We’re recruiters and deals are our game. However, sometimes hires fall through. The reasons are varied and sometimes complicated. Here are the top reasons why a candidate declines an offer.


1. Money- Ah. Money. The thing that makes the world go round. Yes of course we have to talk about the obvious first. It is essential that money expectations are clear throughout the hiring process, but sometimes the deal can fall through even with the best management of this topic. Candidates change their mind about what they believe they deserve, hiring authorities come in with a number lower than we were thinking, plus about a thousand other reasons money can ruin a deal.

2. Benefits- Sometimes an employer just cannot offer benefits, such as health insurance, 401K, stock options etc., which measure up to what the candidate already has or believes they deserve.

3. Vacation time can also be a deal killer. Companies are usually very regulated about what they can offer in terms of paid time off, and sometimes it does not come close enough to what the person is receiving in their current position.

4. Counter Offer- The dreaded word for a recruiter. People choose to stay with their current employer because when they resign they are offered more money, incentives, etc to stay.
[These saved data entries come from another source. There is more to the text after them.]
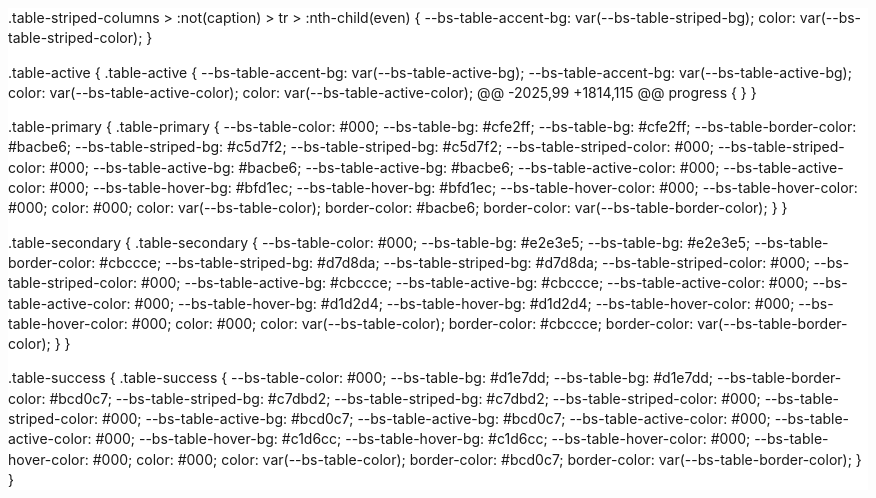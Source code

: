 
.table-striped-columns > :not(caption) > tr > :nth-child(even) {
  --bs-table-accent-bg: var(--bs-table-striped-bg);
  color: var(--bs-table-striped-color);
}

.table-active {	.table-active {
  --bs-table-accent-bg: var(--bs-table-active-bg);	  --bs-table-accent-bg: var(--bs-table-active-bg);
  color: var(--bs-table-active-color);	  color: var(--bs-table-active-color);
@@ -2025,99 +1814,115 @@ progress {
}	}


.table-primary {	.table-primary {
  --bs-table-color: #000;
  --bs-table-bg: #cfe2ff;	  --bs-table-bg: #cfe2ff;
  --bs-table-border-color: #bacbe6;
  --bs-table-striped-bg: #c5d7f2;	  --bs-table-striped-bg: #c5d7f2;
  --bs-table-striped-color: #000;	  --bs-table-striped-color: #000;
  --bs-table-active-bg: #bacbe6;	  --bs-table-active-bg: #bacbe6;
  --bs-table-active-color: #000;	  --bs-table-active-color: #000;
  --bs-table-hover-bg: #bfd1ec;	  --bs-table-hover-bg: #bfd1ec;
  --bs-table-hover-color: #000;	  --bs-table-hover-color: #000;
  color: #000;	  color: var(--bs-table-color);
  border-color: #bacbe6;	  border-color: var(--bs-table-border-color);
}	}


.table-secondary {	.table-secondary {
  --bs-table-color: #000;
  --bs-table-bg: #e2e3e5;	  --bs-table-bg: #e2e3e5;
  --bs-table-border-color: #cbccce;
  --bs-table-striped-bg: #d7d8da;	  --bs-table-striped-bg: #d7d8da;
  --bs-table-striped-color: #000;	  --bs-table-striped-color: #000;
  --bs-table-active-bg: #cbccce;	  --bs-table-active-bg: #cbccce;
  --bs-table-active-color: #000;	  --bs-table-active-color: #000;
  --bs-table-hover-bg: #d1d2d4;	  --bs-table-hover-bg: #d1d2d4;
  --bs-table-hover-color: #000;	  --bs-table-hover-color: #000;
  color: #000;	  color: var(--bs-table-color);
  border-color: #cbccce;	  border-color: var(--bs-table-border-color);
}	}


.table-success {	.table-success {
  --bs-table-color: #000;
  --bs-table-bg: #d1e7dd;	  --bs-table-bg: #d1e7dd;
  --bs-table-border-color: #bcd0c7;
  --bs-table-striped-bg: #c7dbd2;	  --bs-table-striped-bg: #c7dbd2;
  --bs-table-striped-color: #000;	  --bs-table-striped-color: #000;
  --bs-table-active-bg: #bcd0c7;	  --bs-table-active-bg: #bcd0c7;
  --bs-table-active-color: #000;	  --bs-table-active-color: #000;
  --bs-table-hover-bg: #c1d6cc;	  --bs-table-hover-bg: #c1d6cc;
  --bs-table-hover-color: #000;	  --bs-table-hover-color: #000;
  color: #000;	  color: var(--bs-table-color);
  border-color: #bcd0c7;	  border-color: var(--bs-table-border-color);
}	}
We have discussed in length before why counter-offers are almost always a bad idea, so I won’t get into it now.

5. Miscommunication about the job. Either the recruiter has not explained the job correctly to their candidate, or the hiring manager has not explained the job correctly to the recruiter, or something in-between.

6. All of a sudden the hiring bank is up for sale or merging with another bank and chaos ensues.

7. The hiring manager takes a new job. This usually ends things pretty quickly for obvious reasons.

8. Sometimes people get too comfortable during the hiring process, especially if there have been multiple interviews. This goes for candidates and clients alike. Sometimes things can seem golden– the hire is inevitable. Everyone gets along great, but then they get too comfortable. Perhaps someone drinks too much during a meet-up at a restaurant, or brings food into an interview, or the hiring manager takes a call during the meeting, or a new hire gives their new boss a not-so-nice hand gesture, (this last one has happened to us before, we’re obviously not proud of this one…) The bottom line is, both parties need to remain professional throughout the entire hiring process.

9. Commute. It depends on the person how much commute comes into play when accepting a new job.

10. Personal Issues like health problems, whether personally or those of a family member, an unexpected death, an injury… Unexpected things come up in life.


Like in any business, things do not always go according to plan. As recruiters, our main defense against deals falling through is making sure that both parties are on the same page from the first conversation. However, we are in the business of people, and people can be unpredictable.